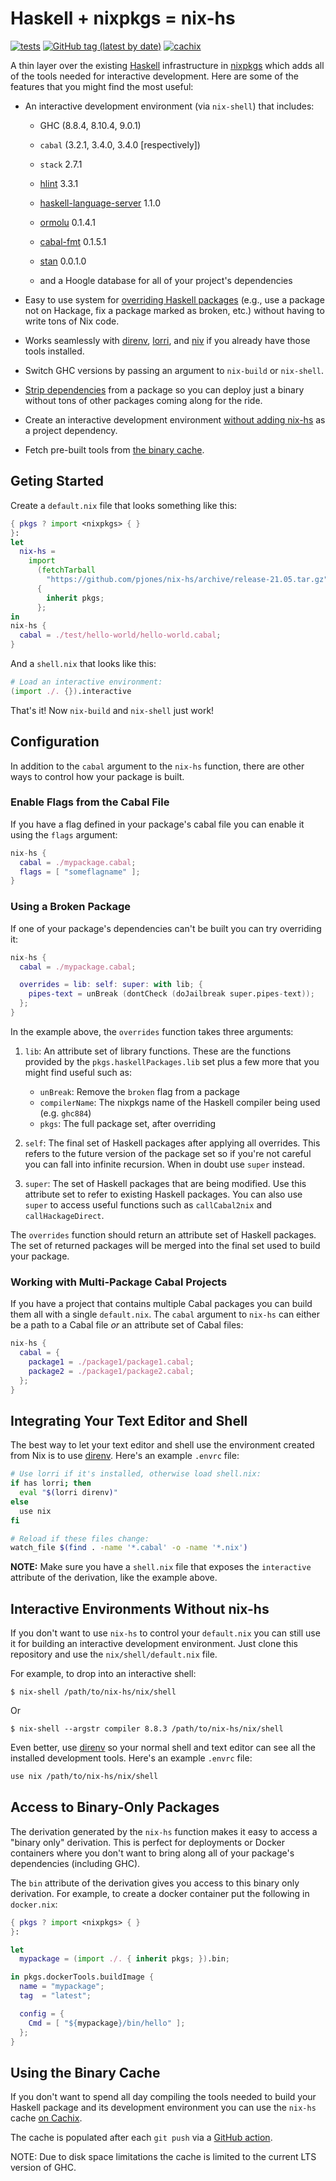 # Haskell + nixpkgs = nix-hs

[![tests](https://github.com/pjones/nix-hs/workflows/tests/badge.svg)](https://github.com/pjones/nix-hs/actions?query=workflow%3Atests)
[![GitHub tag (latest by date)](https://img.shields.io/github/v/tag/pjones/nix-hs?label=release)](https://github.com/pjones/nix-hs/releases)
[![cachix](https://img.shields.io/badge/cachix-nix--hs-green)](https://app.cachix.org/cache/nix-hs)

A thin layer over the existing [Haskell][] infrastructure in
[nixpkgs][] which adds all of the tools needed for interactive
development.  Here are some of the features that you might find the
most useful:

  * An interactive development environment (via `nix-shell`) that
    includes:

      * GHC (8.8.4, 8.10.4, 9.0.1)

      * `cabal` (3.2.1, 3.4.0, 3.4.0 [respectively])

      * `stack` 2.7.1

      * [hlint][] 3.3.1

      * [haskell-language-server][] 1.1.0

      * [ormolu][ormolu] 0.1.4.1

      * [cabal-fmt][cabal-fmt] 0.1.5.1

      * [stan][stan] 0.0.1.0

      * and a Hoogle database for all of your project's dependencies

  * Easy to use system for [overriding Haskell packages](#using-a-broken-package) (e.g., use
    a package not on Hackage, fix a package marked as broken, etc.)
    without having to write tons of Nix code.

  * Works seamlessly with [direnv][], [lorri][], and [niv][] if you
    already have those tools installed.

  * Switch GHC versions by passing an argument to `nix-build` or
    `nix-shell`.

  * [Strip dependencies](#access-to-binary-only-packages) from a package so you can deploy just a
    binary without tons of other packages coming along for the ride.

  * Create an interactive development environment [without adding
    nix-hs](#interactive-environments-without-nix-hs) as a project dependency.

  * Fetch pre-built tools from [the binary cache](#using-the-binary-cache).

## Geting Started

Create a `default.nix` file that looks something like this:

```nix
{ pkgs ? import <nixpkgs> { }
}:
let
  nix-hs =
    import
      (fetchTarball
        "https://github.com/pjones/nix-hs/archive/release-21.05.tar.gz")
      {
        inherit pkgs;
      };
in
nix-hs {
  cabal = ./test/hello-world/hello-world.cabal;
}
```

And a `shell.nix` that looks like this:

```nix
# Load an interactive environment:
(import ./. {}).interactive
```

That's it!  Now `nix-build` and `nix-shell` just work!

## Configuration

In addition to the `cabal` argument to the `nix-hs` function, there
are other ways to control how your package is built.

### Enable Flags from the Cabal File

If you have a flag defined in your package's cabal file you can enable
it using the `flags` argument:

```nix
nix-hs {
  cabal = ./mypackage.cabal;
  flags = [ "someflagname" ];
}
```

### Using a Broken Package

If one of your package's dependencies can't be built you can try
overriding it:

```nix
nix-hs {
  cabal = ./mypackage.cabal;

  overrides = lib: self: super: with lib; {
    pipes-text = unBreak (dontCheck (doJailbreak super.pipes-text));
  };
}
```

In the example above, the `overrides` function takes three arguments:

  1. `lib`: An attribute set of library functions.  These are the
     functions provided by the `pkgs.haskellPackages.lib` set plus a
     few more that you might find useful such as:

     - `unBreak`: Remove the `broken` flag from a package
     - `compilerName`: The nixpkgs name of the Haskell compiler
       being used (e.g. `ghc884`)
     - `pkgs`: The full package set, after overriding

  2. `self`: The final set of Haskell packages after applying all
     overrides.  This refers to the future version of the package set
     so if you're not careful you can fall into infinite recursion.
     When in doubt use `super` instead.

  3. `super`: The set of Haskell packages that are being modified.
     Use this attribute set to refer to existing Haskell packages.
     You can also use `super` to access useful functions such as
     `callCabal2nix` and `callHackageDirect`.

The `overrides` function should return an attribute set of Haskell
packages.  The set of returned packages will be merged into the final
set used to build your package.

### Working with Multi-Package Cabal Projects

If you have a project that contains multiple Cabal packages you can
build them all with a single `default.nix`.  The `cabal` argument to
`nix-hs` can either be a path to a Cabal file *or* an attribute set of
Cabal files:

```nix
nix-hs {
  cabal = {
    package1 = ./package1/package1.cabal;
    package2 = ./package1/package2.cabal;
  };
}
```
## Integrating Your Text Editor and Shell

The best way to let your text editor and shell use the environment
created from Nix is to use [direnv][].  Here's an example `.envrc`
file:

```sh
# Use lorri if it's installed, otherwise load shell.nix:
if has lorri; then
  eval "$(lorri direnv)"
else
  use nix
fi

# Reload if these files change:
watch_file $(find . -name '*.cabal' -o -name '*.nix')
```

**NOTE:** Make sure you have a `shell.nix` file that exposes the
`interactive` attribute of the derivation, like the example above.

## Interactive Environments Without nix-hs

If you don't want to use `nix-hs` to control your `default.nix` you
can still use it for building an interactive development environment.
Just clone this repository and use the `nix/shell/default.nix` file.

For example, to drop into an interactive shell:

```
$ nix-shell /path/to/nix-hs/nix/shell
```

Or

```
$ nix-shell --argstr compiler 8.8.3 /path/to/nix-hs/nix/shell
```

Even better, use [direnv][] so your normal shell and text editor can
see all the installed development tools.  Here's an example `.envrc`
file:

```sh
use nix /path/to/nix-hs/nix/shell
```

## Access to Binary-Only Packages

The derivation generated by the `nix-hs` function makes it easy to
access a "binary only" derivation.  This is perfect for deployments or
Docker containers where you don't want to bring along all of your
package's dependencies (including GHC).

The `bin` attribute of the derivation gives you access to this binary
only derivation.  For example, to create a docker container put the
following in `docker.nix`:

```nix
{ pkgs ? import <nixpkgs> { }
}:

let
  mypackage = (import ./. { inherit pkgs; }).bin;

in pkgs.dockerTools.buildImage {
  name = "mypackage";
  tag  = "latest";

  config = {
    Cmd = [ "${mypackage}/bin/hello" ];
  };
}
```

## Using the Binary Cache

If you don't want to spend all day compiling the tools needed to build
your Haskell package and its development environment you can use the
`nix-hs` cache [on Cachix](https://app.cachix.org/cache/nix-hs).

The cache is populated after each `git push` via a [GitHub action](https://github.com/pjones/nix-hs/actions).

NOTE: Due to disk space limitations the cache is limited to the
current LTS version of GHC.

[haskell]: https://www.haskell.org/
[nixpkgs]: https://nixos.org/nix/
[direnv]: https://github.com/direnv/direnv
[lorri]: https://github.com/target/lorri
[niv]: https://github.com/nmattia/niv
[ormolu]: https://github.com/tweag/ormolu
[stan]: https://github.com/kowainik/stan
[cabal-fmt]: https://github.com/phadej/cabal-fmt
[haskell-language-server]: https://github.com/haskell/haskell-language-server
[hlint]: https://github.com/ndmitchell/hlint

-*-

Above are some records; copy each line there that contains "looks".

Create a `default.nix` file that looks something like this:
And a `shell.nix` that looks like this:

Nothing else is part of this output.